Life ombudsman flooded by pre-existing condition complaints
How many of your clients bother to read their policy documents? And if they read the documents, how many of them actually understand the provisions – particularly the exclusions. For the layperson not immersed in the financial services field the terms and conditions contained in the policies can be extremely daunting! And that’s why the financial intermediary plays such an important role in the marketing, sales and distribution of life product...
Even if your clients (and yourself) understand the terms and conditions contained in these policies they can still run into problems at claims stage. That’s when differences in interpretation between your client and the insurer come to the fore… At this stage the intermediary can assist their client by making sure complaints about claims interpretations are processed through the correct channels – first internally at the insurer – and subsequently at the appropriate regulatory body.
The Ombudsman for Long-term Insurance (Ombudsman) says that complaints about pre-existing exclusion clauses are the most common complaint brought to their office. “These clauses are generally used in policies where there is no medical underwriting of the risk,” they say. We can unpack the issue further by considering the Ombudsman’s recent determination against Clientèle Life. The insurer had refuted a claim based on their interpretation of a pre-existing exclusion clause!
A daily cash-benefit policy, by telephone...
The insured in this case held two Clientèle Life policies. The first would pay cash benefits of R400 per day upon claim event and was taken out on 1 February 2003. The policy provisions included an exclusion clause which stated: “The company shall not be liable in respect of bodily injury or sickness, directly on indirectly caused by, arising from, contributed to by, aggravated by, connected with or resulting from: pre-existing medical conditions as defined herein.” A comprehensive definition of the phrase ‘pre-existing condition’ was also included in the policy wording.
The second policy, which was applied for telephonically and commenced on 1 July 2009, provided for a daily cash benefit of R1, 000. The Ombudsman refers to the recorded sales conversation to piece together the ‘advice’ stage. During the telephone conversation the sales agent asked the complainant “Is u gesondheid goed, geen hart probleme, diabetes, hoë bloeddruk, lei aan enige reeds bestaande mediese toestande of is u altyd (?) perdfris?”, to which the complainant replied: “Ek het ‘n bietjie suiker.” He also advised the consultant he was on Glucophage… The sales agent’s response to this disclosure was: “Nee, dis in die haak.” I found it interesting at this point that the complainant failed to mention the hypertension admitted when purchasing the first policy – but the Ombudsman makes no mention of this.

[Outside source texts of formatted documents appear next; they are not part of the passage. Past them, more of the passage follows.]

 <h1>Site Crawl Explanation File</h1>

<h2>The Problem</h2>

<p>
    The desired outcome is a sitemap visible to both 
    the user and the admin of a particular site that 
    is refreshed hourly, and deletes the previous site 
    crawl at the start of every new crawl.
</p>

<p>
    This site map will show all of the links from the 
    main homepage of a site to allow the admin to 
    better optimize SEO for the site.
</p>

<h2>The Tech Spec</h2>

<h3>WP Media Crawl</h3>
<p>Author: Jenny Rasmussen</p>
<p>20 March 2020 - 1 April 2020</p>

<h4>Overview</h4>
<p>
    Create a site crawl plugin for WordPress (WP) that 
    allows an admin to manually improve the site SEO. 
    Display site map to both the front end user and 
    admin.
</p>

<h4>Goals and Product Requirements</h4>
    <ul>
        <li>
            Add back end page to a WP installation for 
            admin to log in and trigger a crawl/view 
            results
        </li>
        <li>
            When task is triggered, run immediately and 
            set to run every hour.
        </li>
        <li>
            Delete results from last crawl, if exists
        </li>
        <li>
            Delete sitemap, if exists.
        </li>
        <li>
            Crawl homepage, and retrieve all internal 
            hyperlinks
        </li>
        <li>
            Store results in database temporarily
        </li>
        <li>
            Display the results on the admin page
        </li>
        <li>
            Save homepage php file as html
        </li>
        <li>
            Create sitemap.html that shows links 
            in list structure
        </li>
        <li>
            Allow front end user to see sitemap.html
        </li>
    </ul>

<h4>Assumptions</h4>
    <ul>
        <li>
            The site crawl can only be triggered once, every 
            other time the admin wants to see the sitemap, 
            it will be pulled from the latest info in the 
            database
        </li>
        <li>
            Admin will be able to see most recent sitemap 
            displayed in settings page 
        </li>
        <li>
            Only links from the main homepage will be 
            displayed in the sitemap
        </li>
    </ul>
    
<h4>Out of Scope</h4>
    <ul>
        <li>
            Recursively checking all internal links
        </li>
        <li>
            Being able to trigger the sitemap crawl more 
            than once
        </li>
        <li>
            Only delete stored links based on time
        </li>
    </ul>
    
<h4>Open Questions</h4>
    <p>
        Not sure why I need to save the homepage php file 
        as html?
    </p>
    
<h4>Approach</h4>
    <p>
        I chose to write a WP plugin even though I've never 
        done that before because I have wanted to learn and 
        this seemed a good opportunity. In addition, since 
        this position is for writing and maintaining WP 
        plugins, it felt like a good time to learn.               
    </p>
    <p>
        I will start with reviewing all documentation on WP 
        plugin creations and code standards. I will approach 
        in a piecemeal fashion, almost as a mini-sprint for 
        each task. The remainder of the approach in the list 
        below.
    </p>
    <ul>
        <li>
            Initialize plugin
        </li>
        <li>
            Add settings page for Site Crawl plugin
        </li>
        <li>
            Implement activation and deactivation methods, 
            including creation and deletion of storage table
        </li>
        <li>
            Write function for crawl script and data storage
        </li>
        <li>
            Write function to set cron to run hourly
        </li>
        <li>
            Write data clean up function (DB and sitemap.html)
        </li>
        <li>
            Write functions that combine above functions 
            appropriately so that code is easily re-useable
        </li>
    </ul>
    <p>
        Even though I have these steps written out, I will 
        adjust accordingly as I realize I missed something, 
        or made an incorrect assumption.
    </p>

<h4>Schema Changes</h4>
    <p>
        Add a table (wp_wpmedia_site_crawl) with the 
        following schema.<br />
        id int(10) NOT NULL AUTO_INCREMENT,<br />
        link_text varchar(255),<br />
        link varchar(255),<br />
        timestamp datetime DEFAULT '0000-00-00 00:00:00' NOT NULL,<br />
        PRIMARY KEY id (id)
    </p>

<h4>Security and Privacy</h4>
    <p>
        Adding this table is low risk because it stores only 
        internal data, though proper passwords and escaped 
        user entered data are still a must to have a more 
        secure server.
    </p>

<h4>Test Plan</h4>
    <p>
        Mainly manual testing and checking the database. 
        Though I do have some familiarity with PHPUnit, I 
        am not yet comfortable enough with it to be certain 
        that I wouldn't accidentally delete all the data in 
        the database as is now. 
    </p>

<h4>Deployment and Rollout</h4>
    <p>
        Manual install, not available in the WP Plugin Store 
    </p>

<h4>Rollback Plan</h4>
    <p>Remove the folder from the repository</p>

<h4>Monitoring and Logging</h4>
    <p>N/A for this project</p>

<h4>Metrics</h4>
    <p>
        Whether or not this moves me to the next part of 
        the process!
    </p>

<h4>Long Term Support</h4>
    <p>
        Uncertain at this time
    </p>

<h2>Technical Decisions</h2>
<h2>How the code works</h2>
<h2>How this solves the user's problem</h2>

The telesales agent later states: “Voorafgaande kondisies word gedek nadat u 24 premies betaal het, vir enige ander kondisie is u gedek na ses maande.” He also says: “Ons stuur ook vir u ‘n gesondheids verklaring in die pos wat u moet teken of u in goeie gesondheid is”. The form in question was never returned to the insurer by the client.
With two policies in place you’re covered – right?

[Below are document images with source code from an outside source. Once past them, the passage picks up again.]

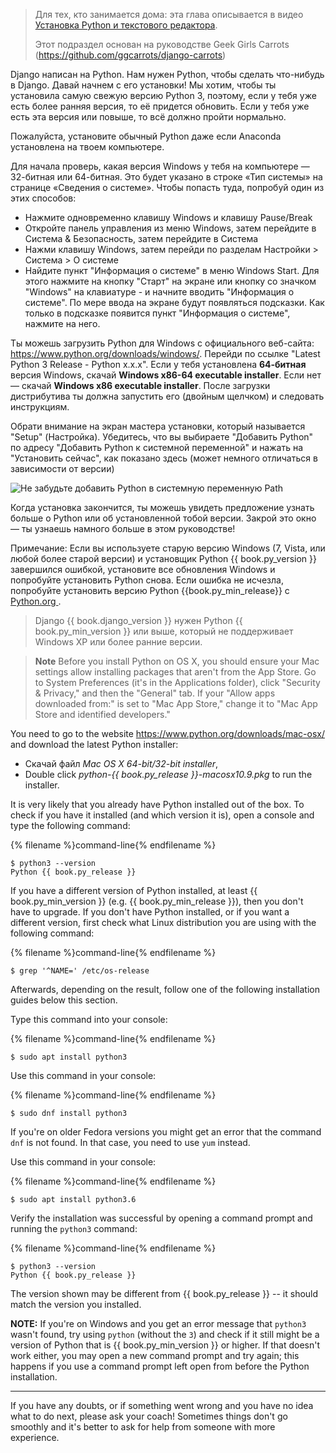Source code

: > Для тех, кто занимается дома: эта глава описывается в видео [Установка Python и текстового редактора](https://www.youtube.com/watch?v=pVTaqzKZCdA).
> 
> Этот подраздел основан на руководстве Geek Girls Carrots (https://github.com/ggcarrots/django-carrots)

Django написан на Python. Нам нужен Python, чтобы сделать что-нибудь в Django. Давай начнем с его установки! Мы хотим, чтобы ты установила самую свежую версию Python 3, поэтому, если у тебя уже есть более ранняя версия, то её придется обновить. Если у тебя уже есть эта версия или повыше, то всё должно пройти нормально.

Пожалуйста, установите обычный Python даже если Anaconda установлена на твоем компьютере.

<!--sec data-title="Install Python: Windows" data-id="python_windows" data-collapse=true ces-->

Для начала проверь, какая версия Windows у тебя на компьютере — 32-битная или 64-битная. Это будет указано в строке «Тип системы» на странице «Сведения о системе». Чтобы попасть туда, попробуй один из этих способов:

* Нажмите одновременно клавишу Windows и клавишу Pause/Break
* Откройте панель управления из меню Windows, затем перейдите в Система & Безопасность, затем перейдите в Система
* Нажми клавишу Windows, затем перейди по разделам Настройки > Система > О системе
* Найдите пункт "Информация о системе" в меню Windows Start. Для этого нажмите на кнопку "Старт" на экране или кнопку со значком "Windows" на клавиатуре - и начните вводить "Информация о системе". По мере ввода на экране будут появляться подсказки. Как только в подсказке появится пункт "Информация о системе", нажмите на него. 

Ты можешь загрузить Python для Windows с официального веб-сайта: https://www.python.org/downloads/windows/. Перейди по ссылке "Latest Python 3 Release - Python x.x.x". Если у тебя установлена **64-битная** версия Windows, скачай **Windows x86-64 executable installer**. Если нет — скачай **Windows x86 executable installer**. После загрузки дистрибутива ты должна запустить его (двойным щелчком) и следовать инструкциям.

Обрати внимание на экран мастера установки, который называется "Setup" (Настройка). Убедитесь, что вы выбираете "Добавить Python" по адресу "Добавить Python к системной переменной" и нажать на "Установить сейчас", как показано здесь (может немного отличаться в зависимости от версии)

![Не забудьте добавить Python в системную переменную Path](../python_installation/images/python-installation-options.png)

Когда установка закончится, ты можешь увидеть предложение узнать больше о Python или об установленной тобой версии. Закрой это окно — ты узнаешь намного больше в этом руководстве!

Примечание: Если вы используете старую версию Windows (7, Vista, или любой более старой версии) и установщик Python {{ book.py_version }} завершился ошибкой, установите все обновления Windows и попробуйте установить Python снова. Если ошибка не исчезла, попробуйте установить версию Python {{book.py_min_release}} с [ Python.org ](https://www.python.org/downloads/windows/).

> Django {{ book.django_version }} нужен Python {{ book.py_min_version }} или выше, который не поддерживает Windows XP или более ранние версии.

<!--endsec-->

<!--sec data-title="Install Python: OS X" data-id="python_OSX"
data-collapse=true ces-->

> **Note** Before you install Python on OS X, you should ensure your Mac settings allow installing packages that aren't from the App Store. Go to System Preferences (it's in the Applications folder), click "Security & Privacy," and then the "General" tab. If your "Allow apps downloaded from:" is set to "Mac App Store," change it to "Mac App Store and identified developers."

You need to go to the website https://www.python.org/downloads/mac-osx/ and download the latest Python installer:

* Скачай файл *Mac OS X 64-bit/32-bit installer*,
* Double click *python-{{ book.py_release }}-macosx10.9.pkg* to run the installer.

<!--endsec-->

<!--sec data-title="Install Python: Linux" data-id="python_linux"
data-collapse=true ces-->

It is very likely that you already have Python installed out of the box. To check if you have it installed (and which version it is), open a console and type the following command:

{% filename %}command-line{% endfilename %}

    $ python3 --version
    Python {{ book.py_release }}
    

If you have a different version of Python installed, at least {{ book.py_min_version }} (e.g. {{ book.py_min_release }}), then you don't have to upgrade. If you don't have Python installed, or if you want a different version, first check what Linux distribution you are using with the following command:

{% filename %}command-line{% endfilename %}

    $ grep '^NAME=' /etc/os-release
    

Afterwards, depending on the result, follow one of the following installation guides below this section.

<!--endsec-->

<!--sec data-title="Install Python: Debian or Ubuntu" data-id="python_debian" data-collapse=true ces-->

Type this command into your console:

{% filename %}command-line{% endfilename %}

    $ sudo apt install python3
    

<!--endsec-->

<!--sec data-title="Install Python: Fedora" data-id="python_fedora"
data-collapse=true ces-->

Use this command in your console:

{% filename %}command-line{% endfilename %}

    $ sudo dnf install python3
    

If you're on older Fedora versions you might get an error that the command `dnf` is not found. In that case, you need to use `yum` instead.

<!--endsec-->

<!--sec data-title="Install Python: openSUSE" data-id="python_openSUSE"
data-collapse=true ces-->

Use this command in your console:

{% filename %}command-line{% endfilename %}

    $ sudo apt install python3.6
    

<!--endsec-->

Verify the installation was successful by opening a command prompt and running the `python3` command:

{% filename %}command-line{% endfilename %}

    $ python3 --version
    Python {{ book.py_release }}
    

The version shown may be different from {{ book.py_release }} -- it should match the version you installed.

**NOTE:** If you're on Windows and you get an error message that `python3` wasn't found, try using `python` (without the `3`) and check if it still might be a version of Python that is {{ book.py_min_version }} or higher. If that doesn't work either, you may open a new command prompt and try again; this happens if you use a command prompt left open from before the Python installation.

* * *

If you have any doubts, or if something went wrong and you have no idea what to do next, please ask your coach! Sometimes things don't go smoothly and it's better to ask for help from someone with more experience.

The insured was hospitalised after complaining about chest pains. He subsequently underwent coronary bypass surgery… And here’s where the problems crept in. Clientèle Life refuted the first claim on the basis the complainant’s hospitalization was directly or indirectly caused by pre-existing conditions (hypertension, high cholesterol and diabetes). This decision was upheld by the Ombudsman!
But the second policy was different. In declining the claim on the second policy Clientèle Life relied on the following exclusion clause: Hospitalisation as a consequence of pre-existing conditions as defined herein during the first two years from date of commencement of the plan will not be covered. The Ombudsman made the following provisional determination against the insured. The complainant was not hospitalised for any of his pre-existing conditions (hypertension, raised cholesterol and diabetes), but due to chest pains. Subsequent to his hospitalisation the insured was diagnosed with ischaemic heart disease for which he underwent bypass surgery. There was NO evidence that the complainant suffered from ischaemic heart disease prior to the commencement date of this policy.

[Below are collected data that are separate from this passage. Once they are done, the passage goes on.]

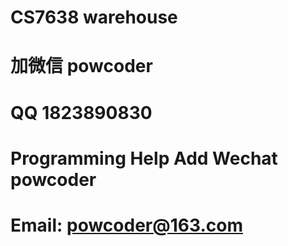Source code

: # CS7638 warehouse
# 加微信 powcoder

# QQ 1823890830

# Programming Help Add Wechat powcoder

# Email: powcoder@163.com

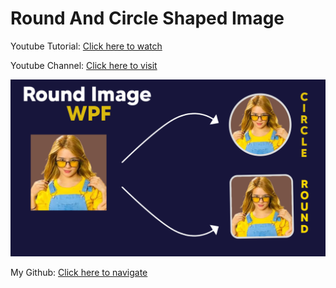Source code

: # Round And Circle Shaped Image

Youtube Tutorial: [Click here to watch](https://youtu.be/_sdVfgEn7WY)


Youtube Channel: [Click here to visit](https://www.youtube.com/@CodeCrunch.Official)


![Thumbnail](Thumbnail.png)


My Github: [Click here to navigate](https://github.com/MAHMAD6)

The important conclusion here is that “the exclusion clause and definition on this policy do not allow a claim to be declined on the basis that the reason for hospitalisation is directly or indirectly traceable to a pre-existing condition!” The Ombudsman provisionally ruled that Clientèle Life pay the benefit under this policy. But the story doesn’t end here because the insurer appealed the decision on the basis it believed the hospitalisation was a direct consequence of a pre-existing condition…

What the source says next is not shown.